Our results are paralleled by experimental findings, besides those of Sullivan et al. [12] and Lanteri et al. [8]. Some authors have shown that the estimated elastance may be flow- and volume-dependent [4, 13]. These entangled effects were pointed out by Dries and Marini [2] as one of the causes of the elusiveness of the “best PEEP” as a target to be pursued. The question arises whether these dependencies have come from true changes in elastic properties or from estimation artifacts, such as shown here.
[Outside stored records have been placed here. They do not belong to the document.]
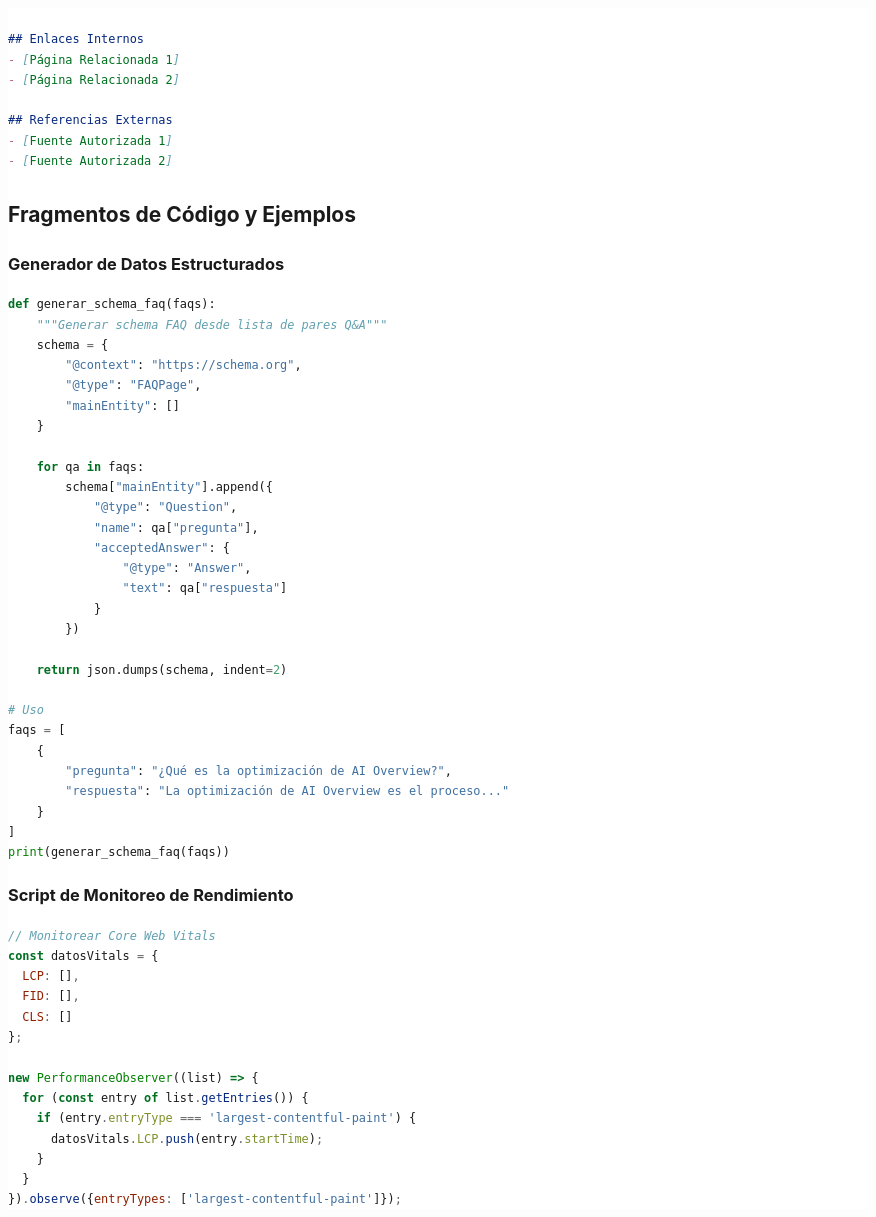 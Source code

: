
 ```markdown

## Enlaces Internos
- [Página Relacionada 1]
- [Página Relacionada 2]

## Referencias Externas
- [Fuente Autorizada 1]
- [Fuente Autorizada 2]
```

## Fragmentos de Código y Ejemplos

### Generador de Datos Estructurados

```python
def generar_schema_faq(faqs):
    """Generar schema FAQ desde lista de pares Q&A"""
    schema = {
        "@context": "https://schema.org",
        "@type": "FAQPage",
        "mainEntity": []
    }
    
    for qa in faqs:
        schema["mainEntity"].append({
            "@type": "Question",
            "name": qa["pregunta"],
            "acceptedAnswer": {
                "@type": "Answer",
                "text": qa["respuesta"]
            }
        })
    
    return json.dumps(schema, indent=2)

# Uso
faqs = [
    {
        "pregunta": "¿Qué es la optimización de AI Overview?",
        "respuesta": "La optimización de AI Overview es el proceso..."
    }
]
print(generar_schema_faq(faqs))
```

### Script de Monitoreo de Rendimiento

```javascript
// Monitorear Core Web Vitals
const datosVitals = {
  LCP: [],
  FID: [],
  CLS: []
};

new PerformanceObserver((list) => {
  for (const entry of list.getEntries()) {
    if (entry.entryType === 'largest-contentful-paint') {
      datosVitals.LCP.push(entry.startTime);
    }
  }
}).observe({entryTypes: ['largest-contentful-paint']});

```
In the present study, the concept of avoidance of AO or CR, as identified by %E 2, by changes in ventilatory settings (lowering the tidal volume or PEEP), is hindered by the resulting estimation artifacts, therefore blunting the efforts in seeking for a “best PEEP” defined by the estimated mechanical properties of the lungs, such as suggested by Ranieri et al. [10]. In taking %E 2 as a guide to set mechanical ventilation, the kind of error reported here may encourage the therapist to apply higher levels of PEEP, higher volumes, or even to perform a recruitment maneuver in order to achieve the linear concavity of the dynamic Pel-V. The use of more complete models, however, may require enhanced attention to reduce estimation bias that may induce misinterpretations and potentially harmful ventilatory settings [6]. These effects may have particularly important implications in the study of pediatric respiratory mechanics, for instance, in which higher respiratory rates involve further increase in inertial pressures [8].
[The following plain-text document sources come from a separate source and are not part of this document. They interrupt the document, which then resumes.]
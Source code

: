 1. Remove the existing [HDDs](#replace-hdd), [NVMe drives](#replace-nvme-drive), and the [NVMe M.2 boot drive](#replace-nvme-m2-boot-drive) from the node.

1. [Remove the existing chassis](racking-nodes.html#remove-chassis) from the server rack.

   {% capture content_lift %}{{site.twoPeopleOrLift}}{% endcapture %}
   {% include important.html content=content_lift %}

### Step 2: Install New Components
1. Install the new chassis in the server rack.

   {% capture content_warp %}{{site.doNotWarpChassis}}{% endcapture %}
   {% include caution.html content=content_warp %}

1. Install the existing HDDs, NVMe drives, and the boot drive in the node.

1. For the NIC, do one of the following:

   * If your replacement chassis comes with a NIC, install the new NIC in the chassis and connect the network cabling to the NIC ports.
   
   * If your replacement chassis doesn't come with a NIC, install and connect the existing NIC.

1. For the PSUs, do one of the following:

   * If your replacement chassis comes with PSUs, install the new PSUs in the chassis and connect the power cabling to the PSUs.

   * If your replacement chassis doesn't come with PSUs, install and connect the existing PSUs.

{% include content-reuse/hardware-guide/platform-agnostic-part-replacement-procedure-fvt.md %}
A limitation of this study lies in that the Pel-V data used in the simulation comes from a quasi-static inflation maneuver in a patient. Notwithstanding previous experimental findings, that show good agreement between the quasistatic and dynamic Pel-V estimated by non-linear elastic models [9], quasistatic curves are only partially representative of the dynamic Pel-V behavior of the lung of an injured patient during mechanical ventilation. Optimal ventilation of the injured lung is presumably a matter of minimizing the tissue stresses generated, regardless of the origin, and these stresses are best reflected in the nature of the dynamic Pel-V relationship. Nevertheless, this work intends to test the hypothesis that a known, fixed %E 2 parameter, that remains independent of all other parameters and ventilatory settings, is differently estimated due to the chosen model. In any circumstance, it is interesting to have unbiased parameter estimation, in the interest of robustness and comparability, for instance when comparing among individuals or across different set-ups for the same individual.
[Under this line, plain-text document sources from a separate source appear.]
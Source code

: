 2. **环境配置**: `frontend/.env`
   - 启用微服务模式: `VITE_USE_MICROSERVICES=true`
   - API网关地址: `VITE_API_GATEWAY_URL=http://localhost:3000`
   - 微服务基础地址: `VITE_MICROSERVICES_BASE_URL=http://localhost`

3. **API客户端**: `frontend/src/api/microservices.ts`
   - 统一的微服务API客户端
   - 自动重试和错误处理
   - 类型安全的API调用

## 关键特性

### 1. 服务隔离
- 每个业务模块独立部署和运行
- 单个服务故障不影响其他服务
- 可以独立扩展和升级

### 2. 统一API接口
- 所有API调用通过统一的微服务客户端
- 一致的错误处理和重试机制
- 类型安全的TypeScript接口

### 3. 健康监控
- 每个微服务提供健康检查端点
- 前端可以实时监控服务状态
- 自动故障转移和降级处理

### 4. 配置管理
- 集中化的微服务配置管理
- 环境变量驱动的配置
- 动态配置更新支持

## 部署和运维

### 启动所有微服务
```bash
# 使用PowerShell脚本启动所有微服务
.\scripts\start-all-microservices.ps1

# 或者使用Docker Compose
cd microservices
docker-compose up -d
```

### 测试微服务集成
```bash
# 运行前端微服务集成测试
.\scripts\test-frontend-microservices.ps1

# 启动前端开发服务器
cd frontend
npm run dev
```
In conclusion, the present work supports the knowledge that comparing estimates of mechanical properties under different ventilatory settings or employing different ETTs may be impaired by resulting biases; consequently, differences between individuals or groups may be concealed or artificially generated, impacting the interpretation of the results of a study and comparisons between studies. The evidences that ventilatory set-up may affect the estimates of the elastic characteristics of the respiratory system even in the absence of true changes, effect that is enhanced by model incompleteness, shall guide efforts around the instrumentation, modeling and algorithms employed in the analysis of the respiratory system mechanics. Further studies seeking to assess the clinical significance of the %E 2 shall be aware of this potential source of bias to this index. The present study stresses the recommendations for keeping similar ventilatory conditions in experiments involving estimation of parameters of the respiratory mechanics, and for checking for possible non-linearities and higher order dynamics that should be included in the model employed in data analysis.